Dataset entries
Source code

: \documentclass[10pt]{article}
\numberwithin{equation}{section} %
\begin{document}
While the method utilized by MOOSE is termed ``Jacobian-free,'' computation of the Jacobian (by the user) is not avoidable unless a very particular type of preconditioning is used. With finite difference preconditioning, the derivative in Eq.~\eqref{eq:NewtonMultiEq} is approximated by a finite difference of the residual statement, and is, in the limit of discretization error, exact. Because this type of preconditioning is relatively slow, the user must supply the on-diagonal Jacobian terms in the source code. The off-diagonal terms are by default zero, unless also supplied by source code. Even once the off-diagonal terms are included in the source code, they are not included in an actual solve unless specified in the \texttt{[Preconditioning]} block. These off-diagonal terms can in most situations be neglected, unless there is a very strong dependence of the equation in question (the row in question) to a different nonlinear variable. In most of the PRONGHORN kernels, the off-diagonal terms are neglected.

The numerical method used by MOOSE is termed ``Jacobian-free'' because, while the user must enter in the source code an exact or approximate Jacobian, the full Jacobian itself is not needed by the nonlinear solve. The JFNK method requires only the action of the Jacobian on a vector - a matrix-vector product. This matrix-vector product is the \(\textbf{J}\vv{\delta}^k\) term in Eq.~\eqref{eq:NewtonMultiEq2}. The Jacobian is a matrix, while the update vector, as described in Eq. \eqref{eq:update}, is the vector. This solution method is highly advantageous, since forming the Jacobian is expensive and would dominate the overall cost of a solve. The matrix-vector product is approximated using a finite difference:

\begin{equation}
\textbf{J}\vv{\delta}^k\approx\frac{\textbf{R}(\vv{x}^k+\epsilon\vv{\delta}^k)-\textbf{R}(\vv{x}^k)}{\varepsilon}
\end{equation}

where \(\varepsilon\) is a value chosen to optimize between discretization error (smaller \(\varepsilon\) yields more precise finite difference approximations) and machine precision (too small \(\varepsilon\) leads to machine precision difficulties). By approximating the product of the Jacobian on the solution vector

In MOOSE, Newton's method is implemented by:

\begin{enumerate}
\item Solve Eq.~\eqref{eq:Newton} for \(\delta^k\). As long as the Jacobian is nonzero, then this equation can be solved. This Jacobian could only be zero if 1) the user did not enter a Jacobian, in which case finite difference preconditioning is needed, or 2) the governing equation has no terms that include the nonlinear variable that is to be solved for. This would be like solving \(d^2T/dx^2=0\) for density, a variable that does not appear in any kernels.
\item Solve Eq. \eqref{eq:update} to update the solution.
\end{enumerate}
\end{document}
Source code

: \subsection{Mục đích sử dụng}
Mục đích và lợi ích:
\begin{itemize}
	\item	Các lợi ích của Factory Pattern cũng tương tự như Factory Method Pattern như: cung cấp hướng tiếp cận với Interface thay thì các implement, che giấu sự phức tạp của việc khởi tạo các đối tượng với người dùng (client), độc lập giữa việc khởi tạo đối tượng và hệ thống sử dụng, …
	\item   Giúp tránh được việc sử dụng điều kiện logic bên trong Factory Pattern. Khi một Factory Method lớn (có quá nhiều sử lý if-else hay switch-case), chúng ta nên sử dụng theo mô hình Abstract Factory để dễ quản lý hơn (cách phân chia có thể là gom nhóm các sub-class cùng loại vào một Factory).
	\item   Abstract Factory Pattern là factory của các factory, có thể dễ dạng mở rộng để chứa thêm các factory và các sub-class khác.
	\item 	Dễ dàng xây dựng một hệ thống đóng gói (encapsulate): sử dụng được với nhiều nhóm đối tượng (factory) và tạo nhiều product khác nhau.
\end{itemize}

* * *

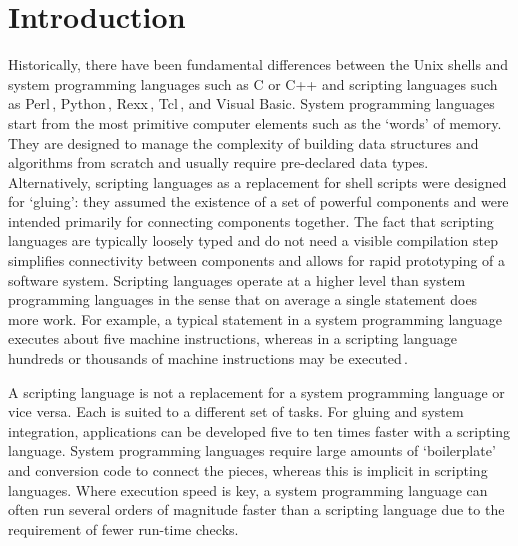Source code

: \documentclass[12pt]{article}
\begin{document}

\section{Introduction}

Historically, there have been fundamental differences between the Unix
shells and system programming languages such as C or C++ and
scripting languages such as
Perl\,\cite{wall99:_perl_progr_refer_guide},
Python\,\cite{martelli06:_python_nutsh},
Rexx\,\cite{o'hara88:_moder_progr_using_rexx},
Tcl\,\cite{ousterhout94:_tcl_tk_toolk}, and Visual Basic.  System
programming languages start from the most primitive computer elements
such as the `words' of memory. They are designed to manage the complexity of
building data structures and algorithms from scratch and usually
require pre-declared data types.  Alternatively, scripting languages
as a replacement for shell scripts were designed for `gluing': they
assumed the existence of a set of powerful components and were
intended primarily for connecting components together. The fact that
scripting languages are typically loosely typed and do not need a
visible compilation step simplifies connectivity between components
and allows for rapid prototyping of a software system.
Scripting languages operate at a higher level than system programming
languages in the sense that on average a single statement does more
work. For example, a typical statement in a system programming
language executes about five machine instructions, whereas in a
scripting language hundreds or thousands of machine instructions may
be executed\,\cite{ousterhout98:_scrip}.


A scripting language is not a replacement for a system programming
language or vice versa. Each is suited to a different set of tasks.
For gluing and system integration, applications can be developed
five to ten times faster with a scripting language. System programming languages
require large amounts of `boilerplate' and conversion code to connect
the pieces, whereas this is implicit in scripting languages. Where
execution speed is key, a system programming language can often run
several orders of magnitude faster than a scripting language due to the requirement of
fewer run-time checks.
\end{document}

• [REQUIRED ACTION] From the records above, transcribe exactly the run of lines that opens with the line holding "In MOOSE, Newton's" and closes with the line holding "thống sử dụng, …", both included.

• [RESPONSE BELOW]
In MOOSE, Newton's method is implemented by:

\begin{enumerate}
\item Solve Eq.~\eqref{eq:Newton} for \(\delta^k\). As long as the Jacobian is nonzero, then this equation can be solved. This Jacobian could only be zero if 1) the user did not enter a Jacobian, in which case finite difference preconditioning is needed, or 2) the governing equation has no terms that include the nonlinear variable that is to be solved for. This would be like solving \(d^2T/dx^2=0\) for density, a variable that does not appear in any kernels.
\item Solve Eq. \eqref{eq:update} to update the solution.
\end{enumerate}
\end{document}
Source code

: \subsection{Mục đích sử dụng}
Mục đích và lợi ích:
\begin{itemize}
	\item	Các lợi ích của Factory Pattern cũng tương tự như Factory Method Pattern như: cung cấp hướng tiếp cận với Interface thay thì các implement, che giấu sự phức tạp của việc khởi tạo các đối tượng với người dùng (client), độc lập giữa việc khởi tạo đối tượng và hệ thống sử dụng, …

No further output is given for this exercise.